▸ **Exercise instructions**: Exactly how many lines in the data below contain the string "working"? Give that number and nothing else.

----------------------------------------

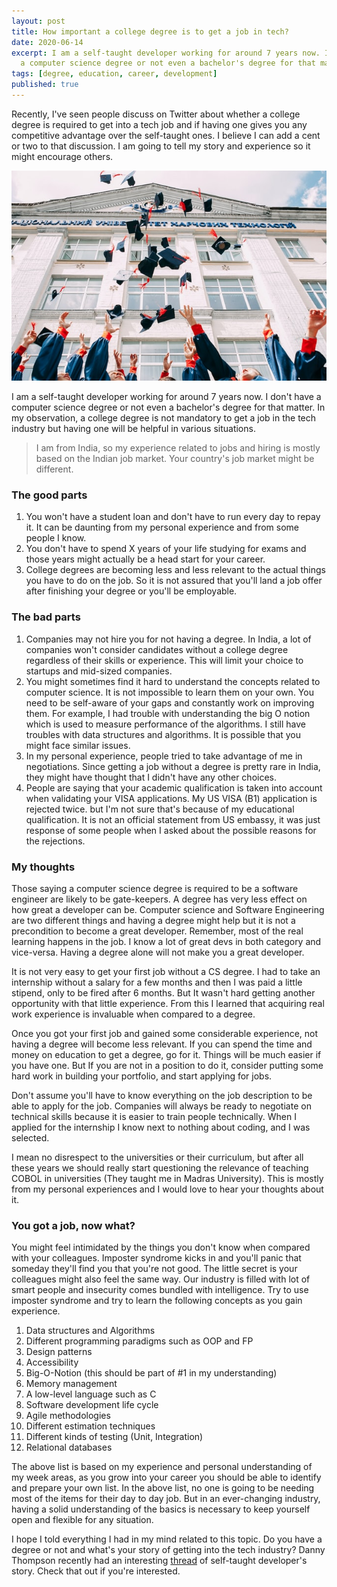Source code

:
 ```yaml
---
layout: post
title: How important a college degree is to get a job in tech?
date: 2020-06-14
excerpt: I am a self-taught developer working for around 7 years now. I don't have
  a computer science degree or not even a bachelor's degree for that matter.
tags: [degree, education, career, development]
published: true
---
```

Recently, I've seen people discuss on Twitter about whether a college degree is required to get into a tech job and if having one gives you any competitive advantage over the self-taught ones. I believe I can add a cent or two to that discussion. I am going to tell my story and experience so it might encourage others.

![College degree](/assets/img/year-month-date-vasily-koloda-8cqdvpuo_ki-unsplash.jpg)

I am a self-taught developer working for around 7 years now. I don't have a computer science degree or not even a bachelor's degree for that matter. In my observation, a college degree is not mandatory to get a job in the tech industry but having one will be helpful in various situations.

> I am from India, so my experience related to jobs and hiring is mostly based on the Indian job market. Your country's job market might be different.

### The good parts

1. You won't have a student loan and don't have to run every day to repay it. It can be daunting from my personal experience and from some people I know.
2. You don't have to spend X years of your life studying for exams and those years might actually be a head start for your career.
3. College degrees are becoming less and less relevant to the actual things you have to do on the job. So it is not assured that you'll land a job offer after finishing your degree or you'll be employable.

### The bad parts

1. Companies may not hire you for not having a degree. In India, a lot of companies won't consider candidates without a college degree regardless of their skills or experience. This will limit your choice to startups and mid-sized companies.
2. You might sometimes find it hard to understand the concepts related to computer science. It is not impossible to learn them on your own. You need to be self-aware of your gaps and constantly work on improving them. For example, I had trouble with understanding the big O notion which is used to measure performance of the algorithms. I still have troubles with data structures and algorithms. It is possible that you might face similar issues.
3. In my personal experience, people tried to take advantage of me in negotiations. Since getting a job without a degree is pretty rare in India, they might have thought that I didn't have any other choices.
4. People are saying that your academic qualification is taken into account when validating your VISA applications. My US VISA (B1) application is rejected twice. but I'm not sure that's because of my educational qualification. It is not an official statement from US embassy, it was just response of some people when I asked about the possible reasons for the rejections.

### My thoughts

Those saying a computer science degree is required to be a software engineer are likely to be gate-keepers. A degree has very less effect on how great a developer can be. Computer science and Software Engineering are two different things and having a degree might help but it is not a precondition to become a great developer. Remember, most of the real learning happens in the job. I know a lot of great devs in both category and vice-versa. Having a degree alone will not make you a great developer.

It is not very easy to get your first job without a CS degree. I had to take an internship without a salary for a few months and then I was paid a little stipend, only to be fired after 6 months. But It wasn't hard getting another opportunity with that little experience. From this I learned that acquiring real work experience is invaluable when compared to a degree.

Once you got your first job and gained some considerable experience, not having a degree will become less relevant. If you can spend the time and money on education to get a degree, go for it. Things will be much easier if you have one. But If you are not in a position to do it, consider putting some hard work in building your portfolio, and start applying for jobs.

Don't assume you'll have to know everything on the job description to be able to apply for the job. Companies will always be ready to negotiate on technical skills because it is easier to train people technically. When I applied for the internship I know next to nothing about coding, and I was selected.

I mean no disrespect to the universities or their curriculum, but after all these years we should really start questioning the relevance of teaching COBOL in universities (They taught me in Madras University). This is mostly from my personal experiences and I would love to hear your thoughts about it.

### You got a job, now what?

You might feel intimidated by the things you don't know when compared with your colleagues. Imposter syndrome kicks in and you'll panic that someday they'll find you that you're not good. The little secret is your colleagues might also feel the same way. Our industry is filled with lot of smart people and insecurity comes bundled with intelligence. Try to use imposter syndrome and try to learn the following concepts as you gain experience.

 1. Data structures and Algorithms
 2. Different programming paradigms such as OOP and FP
 3. Design patterns
 4. Accessibility
 5. Big-O-Notion (this should be part of #1 in my understanding)
 6. Memory management
 7. A low-level language such as C
 8. Software development life cycle
 9. Agile methodologies
10. Different estimation techniques
11. Different kinds of testing (Unit, Integration)
12. Relational databases

The above list is based on my experience and personal understanding of my week areas, as you grow into your career you should be able to identify and prepare your own list. In the above list, no one is going to be needing most of the items for their day to day job. But in an ever-changing industry, having a solid understanding of the basics is necessary to keep yourself open and flexible for any situation.

I hope I told everything I had in my mind related to this topic. Do you have a degree or not and what's your story of getting into the tech industry? Danny Thompson recently had an interesting [thread](https://twitter.com/DThompsonDev/status/1272226356424839170?s=20) of self-taught developer's story. Check that out if you're interested.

----------------------------------------

▸ **Response to the task**: 2